*** DATA Section Begins ***

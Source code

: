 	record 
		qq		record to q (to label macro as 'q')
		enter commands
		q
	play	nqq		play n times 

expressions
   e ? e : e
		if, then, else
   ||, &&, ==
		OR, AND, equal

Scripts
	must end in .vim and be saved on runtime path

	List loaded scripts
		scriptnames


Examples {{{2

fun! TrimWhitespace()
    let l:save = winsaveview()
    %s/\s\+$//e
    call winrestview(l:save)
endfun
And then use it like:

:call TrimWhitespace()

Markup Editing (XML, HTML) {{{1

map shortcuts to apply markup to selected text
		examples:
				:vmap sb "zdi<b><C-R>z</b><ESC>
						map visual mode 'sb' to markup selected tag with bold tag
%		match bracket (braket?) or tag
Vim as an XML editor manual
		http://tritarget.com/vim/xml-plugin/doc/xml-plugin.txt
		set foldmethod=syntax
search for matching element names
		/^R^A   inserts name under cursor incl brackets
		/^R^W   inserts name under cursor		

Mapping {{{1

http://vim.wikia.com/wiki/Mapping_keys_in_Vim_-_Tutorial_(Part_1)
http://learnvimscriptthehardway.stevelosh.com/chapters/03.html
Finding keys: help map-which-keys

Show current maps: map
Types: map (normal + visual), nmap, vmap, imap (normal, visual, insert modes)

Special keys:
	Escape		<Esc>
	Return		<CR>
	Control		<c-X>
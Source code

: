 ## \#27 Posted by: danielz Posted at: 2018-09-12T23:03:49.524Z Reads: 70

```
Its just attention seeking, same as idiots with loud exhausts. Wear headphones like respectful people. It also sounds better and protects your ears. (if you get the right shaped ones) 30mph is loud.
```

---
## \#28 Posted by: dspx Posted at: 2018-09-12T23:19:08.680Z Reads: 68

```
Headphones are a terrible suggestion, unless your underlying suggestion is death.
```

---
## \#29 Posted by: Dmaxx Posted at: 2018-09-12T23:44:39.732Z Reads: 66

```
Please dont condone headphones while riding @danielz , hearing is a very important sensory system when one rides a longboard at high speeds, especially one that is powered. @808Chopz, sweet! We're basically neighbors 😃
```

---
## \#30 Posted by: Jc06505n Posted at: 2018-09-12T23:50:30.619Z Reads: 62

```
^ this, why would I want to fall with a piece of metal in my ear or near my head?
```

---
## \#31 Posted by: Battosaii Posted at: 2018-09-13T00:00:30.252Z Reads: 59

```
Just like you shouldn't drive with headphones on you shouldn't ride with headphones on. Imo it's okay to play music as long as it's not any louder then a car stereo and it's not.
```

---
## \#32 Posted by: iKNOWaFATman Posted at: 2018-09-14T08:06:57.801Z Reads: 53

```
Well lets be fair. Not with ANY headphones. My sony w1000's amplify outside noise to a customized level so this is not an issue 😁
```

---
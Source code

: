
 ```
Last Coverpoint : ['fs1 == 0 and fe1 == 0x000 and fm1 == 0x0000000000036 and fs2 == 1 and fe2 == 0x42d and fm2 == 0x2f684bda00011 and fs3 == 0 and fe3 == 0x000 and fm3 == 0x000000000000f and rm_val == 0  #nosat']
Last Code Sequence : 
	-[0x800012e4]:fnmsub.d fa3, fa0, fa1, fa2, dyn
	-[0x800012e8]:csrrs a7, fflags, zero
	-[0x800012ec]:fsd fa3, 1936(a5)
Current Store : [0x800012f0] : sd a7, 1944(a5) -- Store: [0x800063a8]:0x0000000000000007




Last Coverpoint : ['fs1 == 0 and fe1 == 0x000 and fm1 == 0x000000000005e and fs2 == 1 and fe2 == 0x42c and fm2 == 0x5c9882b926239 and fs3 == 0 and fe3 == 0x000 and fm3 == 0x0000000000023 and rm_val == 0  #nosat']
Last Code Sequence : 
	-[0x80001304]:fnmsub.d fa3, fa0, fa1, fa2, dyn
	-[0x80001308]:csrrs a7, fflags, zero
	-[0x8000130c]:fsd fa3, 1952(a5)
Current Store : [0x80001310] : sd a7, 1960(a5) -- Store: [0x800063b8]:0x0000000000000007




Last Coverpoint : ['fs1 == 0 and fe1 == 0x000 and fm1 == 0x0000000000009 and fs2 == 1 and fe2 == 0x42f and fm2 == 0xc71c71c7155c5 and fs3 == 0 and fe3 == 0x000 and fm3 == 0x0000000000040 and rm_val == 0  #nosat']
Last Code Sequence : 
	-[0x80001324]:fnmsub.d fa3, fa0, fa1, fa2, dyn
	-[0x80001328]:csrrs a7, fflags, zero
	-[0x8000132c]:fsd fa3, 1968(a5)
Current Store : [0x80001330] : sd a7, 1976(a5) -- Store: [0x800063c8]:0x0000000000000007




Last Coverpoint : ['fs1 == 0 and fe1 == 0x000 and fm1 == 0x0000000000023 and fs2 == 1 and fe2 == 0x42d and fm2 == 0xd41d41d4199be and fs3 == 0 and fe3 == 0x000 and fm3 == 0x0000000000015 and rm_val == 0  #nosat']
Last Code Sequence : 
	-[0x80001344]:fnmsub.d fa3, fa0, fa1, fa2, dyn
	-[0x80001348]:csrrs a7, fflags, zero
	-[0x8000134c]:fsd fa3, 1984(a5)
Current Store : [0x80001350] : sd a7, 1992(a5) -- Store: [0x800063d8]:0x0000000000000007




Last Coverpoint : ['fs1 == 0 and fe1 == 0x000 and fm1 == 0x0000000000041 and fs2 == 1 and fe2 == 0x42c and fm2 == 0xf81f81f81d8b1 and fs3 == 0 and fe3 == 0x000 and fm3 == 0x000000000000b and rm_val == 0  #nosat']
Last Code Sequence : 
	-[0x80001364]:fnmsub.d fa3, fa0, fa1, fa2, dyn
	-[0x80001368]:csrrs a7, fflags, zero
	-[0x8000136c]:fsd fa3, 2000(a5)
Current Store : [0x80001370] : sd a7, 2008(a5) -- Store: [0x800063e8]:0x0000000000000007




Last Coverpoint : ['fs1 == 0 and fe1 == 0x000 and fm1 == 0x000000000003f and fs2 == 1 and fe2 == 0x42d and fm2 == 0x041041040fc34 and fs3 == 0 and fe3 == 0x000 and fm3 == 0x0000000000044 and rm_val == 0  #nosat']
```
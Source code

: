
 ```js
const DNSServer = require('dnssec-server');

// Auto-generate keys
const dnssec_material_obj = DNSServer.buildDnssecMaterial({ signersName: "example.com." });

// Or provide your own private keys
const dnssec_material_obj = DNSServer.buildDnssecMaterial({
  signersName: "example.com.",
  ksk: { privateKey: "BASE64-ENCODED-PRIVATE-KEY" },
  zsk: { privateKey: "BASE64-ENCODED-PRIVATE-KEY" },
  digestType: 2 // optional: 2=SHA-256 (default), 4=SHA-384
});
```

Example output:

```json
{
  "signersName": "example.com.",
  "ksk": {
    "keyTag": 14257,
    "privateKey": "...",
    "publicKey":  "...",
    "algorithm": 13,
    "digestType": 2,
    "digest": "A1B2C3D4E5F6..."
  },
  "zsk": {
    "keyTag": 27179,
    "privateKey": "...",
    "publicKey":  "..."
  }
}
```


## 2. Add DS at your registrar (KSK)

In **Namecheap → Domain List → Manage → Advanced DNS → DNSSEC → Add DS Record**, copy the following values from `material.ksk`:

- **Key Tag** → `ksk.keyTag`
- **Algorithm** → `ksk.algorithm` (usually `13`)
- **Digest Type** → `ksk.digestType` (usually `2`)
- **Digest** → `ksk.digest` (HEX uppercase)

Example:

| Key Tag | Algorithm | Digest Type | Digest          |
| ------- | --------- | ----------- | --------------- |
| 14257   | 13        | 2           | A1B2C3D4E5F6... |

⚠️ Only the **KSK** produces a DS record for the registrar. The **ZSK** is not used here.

*** DATA Section Ends ***

• [EXERCISE GOAL]:
Print the data in full, with each line exactly as given.

• [TASK OUTPUT]:
Source code

: 	record 
		qq		record to q (to label macro as 'q')
		enter commands
		q
	play	nqq		play n times 

expressions
   e ? e : e
		if, then, else
   ||, &&, ==
		OR, AND, equal

Scripts
	must end in .vim and be saved on runtime path

	List loaded scripts
		scriptnames


Examples {{{2

fun! TrimWhitespace()
    let l:save = winsaveview()
    %s/\s\+$//e
    call winrestview(l:save)
endfun
And then use it like:

:call TrimWhitespace()

Markup Editing (XML, HTML) {{{1

map shortcuts to apply markup to selected text
		examples:
				:vmap sb "zdi<b><C-R>z</b><ESC>
						map visual mode 'sb' to markup selected tag with bold tag
%		match bracket (braket?) or tag
Vim as an XML editor manual
		http://tritarget.com/vim/xml-plugin/doc/xml-plugin.txt
		set foldmethod=syntax
search for matching element names
		/^R^A   inserts name under cursor incl brackets
		/^R^W   inserts name under cursor		

Mapping {{{1

http://vim.wikia.com/wiki/Mapping_keys_in_Vim_-_Tutorial_(Part_1)
http://learnvimscriptthehardway.stevelosh.com/chapters/03.html
Finding keys: help map-which-keys

Show current maps: map
Types: map (normal + visual), nmap, vmap, imap (normal, visual, insert modes)

Special keys:
	Escape		<Esc>
	Return		<CR>
	Control		<c-X>
Source code

: ## \#27 Posted by: danielz Posted at: 2018-09-12T23:03:49.524Z Reads: 70

```
Its just attention seeking, same as idiots with loud exhausts. Wear headphones like respectful people. It also sounds better and protects your ears. (if you get the right shaped ones) 30mph is loud.
```

---
## \#28 Posted by: dspx Posted at: 2018-09-12T23:19:08.680Z Reads: 68

```
Headphones are a terrible suggestion, unless your underlying suggestion is death.
```

---
## \#29 Posted by: Dmaxx Posted at: 2018-09-12T23:44:39.732Z Reads: 66

```
Please dont condone headphones while riding @danielz , hearing is a very important sensory system when one rides a longboard at high speeds, especially one that is powered. @808Chopz, sweet! We're basically neighbors 😃
```

---
## \#30 Posted by: Jc06505n Posted at: 2018-09-12T23:50:30.619Z Reads: 62

```
^ this, why would I want to fall with a piece of metal in my ear or near my head?
```

---
## \#31 Posted by: Battosaii Posted at: 2018-09-13T00:00:30.252Z Reads: 59

```
Just like you shouldn't drive with headphones on you shouldn't ride with headphones on. Imo it's okay to play music as long as it's not any louder then a car stereo and it's not.
```

---
## \#32 Posted by: iKNOWaFATman Posted at: 2018-09-14T08:06:57.801Z Reads: 53

```
Well lets be fair. Not with ANY headphones. My sony w1000's amplify outside noise to a customized level so this is not an issue 😁
```

---
Source code

:
 ```
Last Coverpoint : ['fs1 == 0 and fe1 == 0x000 and fm1 == 0x0000000000036 and fs2 == 1 and fe2 == 0x42d and fm2 == 0x2f684bda00011 and fs3 == 0 and fe3 == 0x000 and fm3 == 0x000000000000f and rm_val == 0  #nosat']
Last Code Sequence : 
	-[0x800012e4]:fnmsub.d fa3, fa0, fa1, fa2, dyn
	-[0x800012e8]:csrrs a7, fflags, zero
	-[0x800012ec]:fsd fa3, 1936(a5)
Current Store : [0x800012f0] : sd a7, 1944(a5) -- Store: [0x800063a8]:0x0000000000000007




Last Coverpoint : ['fs1 == 0 and fe1 == 0x000 and fm1 == 0x000000000005e and fs2 == 1 and fe2 == 0x42c and fm2 == 0x5c9882b926239 and fs3 == 0 and fe3 == 0x000 and fm3 == 0x0000000000023 and rm_val == 0  #nosat']
Last Code Sequence : 
	-[0x80001304]:fnmsub.d fa3, fa0, fa1, fa2, dyn
	-[0x80001308]:csrrs a7, fflags, zero
	-[0x8000130c]:fsd fa3, 1952(a5)
Current Store : [0x80001310] : sd a7, 1960(a5) -- Store: [0x800063b8]:0x0000000000000007




Last Coverpoint : ['fs1 == 0 and fe1 == 0x000 and fm1 == 0x0000000000009 and fs2 == 1 and fe2 == 0x42f and fm2 == 0xc71c71c7155c5 and fs3 == 0 and fe3 == 0x000 and fm3 == 0x0000000000040 and rm_val == 0  #nosat']
Last Code Sequence : 
	-[0x80001324]:fnmsub.d fa3, fa0, fa1, fa2, dyn
	-[0x80001328]:csrrs a7, fflags, zero
	-[0x8000132c]:fsd fa3, 1968(a5)
Current Store : [0x80001330] : sd a7, 1976(a5) -- Store: [0x800063c8]:0x0000000000000007




Last Coverpoint : ['fs1 == 0 and fe1 == 0x000 and fm1 == 0x0000000000023 and fs2 == 1 and fe2 == 0x42d and fm2 == 0xd41d41d4199be and fs3 == 0 and fe3 == 0x000 and fm3 == 0x0000000000015 and rm_val == 0  #nosat']
Last Code Sequence : 
	-[0x80001344]:fnmsub.d fa3, fa0, fa1, fa2, dyn
	-[0x80001348]:csrrs a7, fflags, zero
	-[0x8000134c]:fsd fa3, 1984(a5)
Current Store : [0x80001350] : sd a7, 1992(a5) -- Store: [0x800063d8]:0x0000000000000007




Last Coverpoint : ['fs1 == 0 and fe1 == 0x000 and fm1 == 0x0000000000041 and fs2 == 1 and fe2 == 0x42c and fm2 == 0xf81f81f81d8b1 and fs3 == 0 and fe3 == 0x000 and fm3 == 0x000000000000b and rm_val == 0  #nosat']
Last Code Sequence : 
	-[0x80001364]:fnmsub.d fa3, fa0, fa1, fa2, dyn
	-[0x80001368]:csrrs a7, fflags, zero
	-[0x8000136c]:fsd fa3, 2000(a5)
Current Store : [0x80001370] : sd a7, 2008(a5) -- Store: [0x800063e8]:0x0000000000000007




Last Coverpoint : ['fs1 == 0 and fe1 == 0x000 and fm1 == 0x000000000003f and fs2 == 1 and fe2 == 0x42d and fm2 == 0x041041040fc34 and fs3 == 0 and fe3 == 0x000 and fm3 == 0x0000000000044 and rm_val == 0  #nosat']
```
Source code

:
 ```js
const DNSServer = require('dnssec-server');

// Auto-generate keys
const dnssec_material_obj = DNSServer.buildDnssecMaterial({ signersName: "example.com." });

// Or provide your own private keys
const dnssec_material_obj = DNSServer.buildDnssecMaterial({
  signersName: "example.com.",
  ksk: { privateKey: "BASE64-ENCODED-PRIVATE-KEY" },
  zsk: { privateKey: "BASE64-ENCODED-PRIVATE-KEY" },
  digestType: 2 // optional: 2=SHA-256 (default), 4=SHA-384
});
```

Example output:

```json
{
  "signersName": "example.com.",
  "ksk": {
    "keyTag": 14257,
    "privateKey": "...",
    "publicKey":  "...",
    "algorithm": 13,
    "digestType": 2,
    "digest": "A1B2C3D4E5F6..."
  },
  "zsk": {
    "keyTag": 27179,
    "privateKey": "...",
    "publicKey":  "..."
  }
}
```


## 2. Add DS at your registrar (KSK)

In **Namecheap → Domain List → Manage → Advanced DNS → DNSSEC → Add DS Record**, copy the following values from `material.ksk`:

- **Key Tag** → `ksk.keyTag`
- **Algorithm** → `ksk.algorithm` (usually `13`)
- **Digest Type** → `ksk.digestType` (usually `2`)
- **Digest** → `ksk.digest` (HEX uppercase)

Example:

| Key Tag | Algorithm | Digest Type | Digest          |
| ------- | --------- | ----------- | --------------- |
| 14257   | 13        | 2           | A1B2C3D4E5F6... |

⚠️ Only the **KSK** produces a DS record for the registrar. The **ZSK** is not used here.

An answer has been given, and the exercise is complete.